[Records for this task — start]

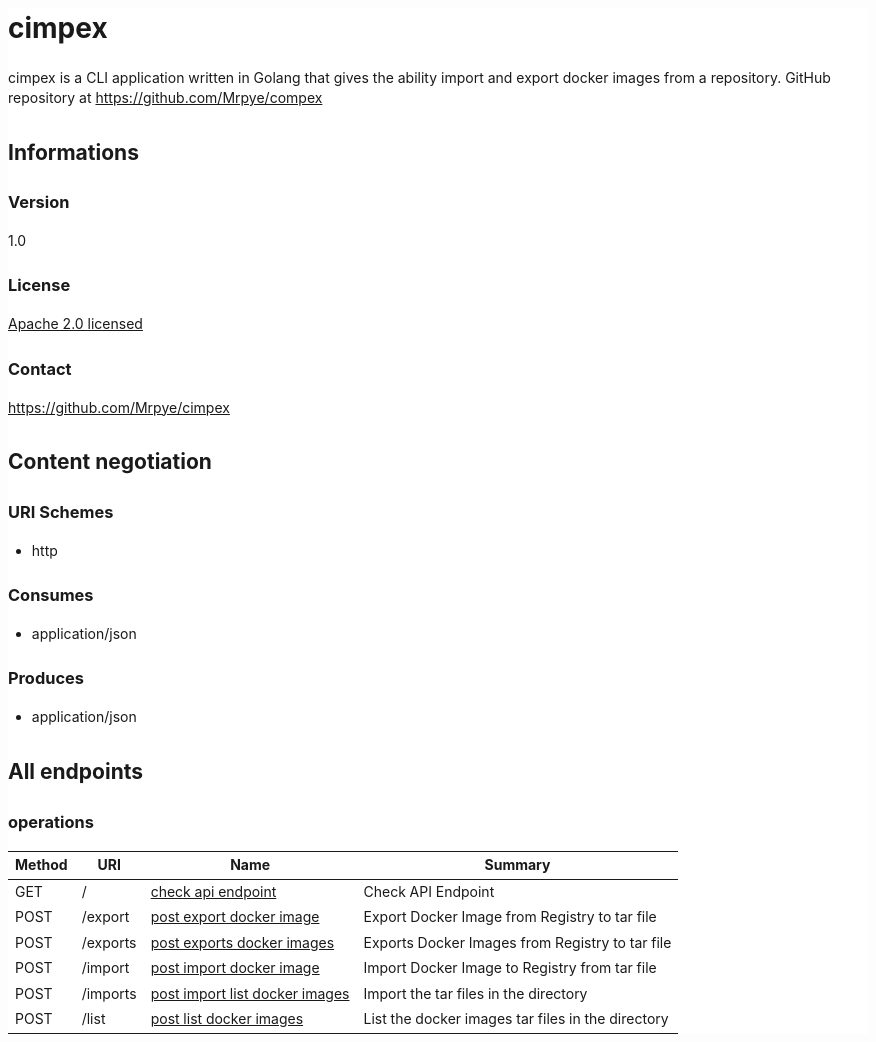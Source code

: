 


# cimpex
cimpex is a CLI application written in Golang that gives the ability import and export docker images from a repository. GitHub repository at https://github.com/Mrpye/compex
  

## Informations

### Version

1.0

### License

[Apache 2.0 licensed](https://github.com/Mrpye/cimpex/blob/main/LICENSE)

### Contact

  https://github.com/Mrpye/cimpex

## Content negotiation

### URI Schemes
  * http

### Consumes
  * application/json

### Produces
  * application/json

## All endpoints

###  operations

| Method  | URI     | Name   | Summary |
|---------|---------|--------|---------|
| GET | / | [check api endpoint](#check-api-endpoint) | Check API Endpoint |
| POST | /export | [post export docker image](#post-export-docker-image) | Export Docker Image from Registry to tar file |
| POST | /exports | [post exports docker images](#post-exports-docker-images) | Exports Docker Images from Registry to tar file |
| POST | /import | [post import docker image](#post-import-docker-image) | Import Docker Image to Registry from tar file |
| POST | /imports | [post import list docker images](#post-import-list-docker-images) | Import the tar files in the directory |
| POST | /list | [post list docker images](#post-list-docker-images) | List the docker images tar files in the directory |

[Records for this task — finish]

## Instructions for the task
Restate the whole of the material word for word without the pictures.

## Task response
Source code

: 


# cimpex
cimpex is a CLI application written in Golang that gives the ability import and export docker images from a repository. GitHub repository at https://github.com/Mrpye/compex
  

## Informations

### Version

1.0

### License

[Apache 2.0 licensed](https://github.com/Mrpye/cimpex/blob/main/LICENSE)

### Contact

  https://github.com/Mrpye/cimpex

## Content negotiation

### URI Schemes
  * http

### Consumes
  * application/json

### Produces
  * application/json

## All endpoints

###  operations

| Method  | URI     | Name   | Summary |
|---------|---------|--------|---------|
| GET | / | [check api endpoint](#check-api-endpoint) | Check API Endpoint |
| POST | /export | [post export docker image](#post-export-docker-image) | Export Docker Image from Registry to tar file |
| POST | /exports | [post exports docker images](#post-exports-docker-images) | Exports Docker Images from Registry to tar file |
| POST | /import | [post import docker image](#post-import-docker-image) | Import Docker Image to Registry from tar file |
| POST | /imports | [post import list docker images](#post-import-list-docker-images) | Import the tar files in the directory |
| POST | /list | [post list docker images](#post-list-docker-images) | List the docker images tar files in the directory |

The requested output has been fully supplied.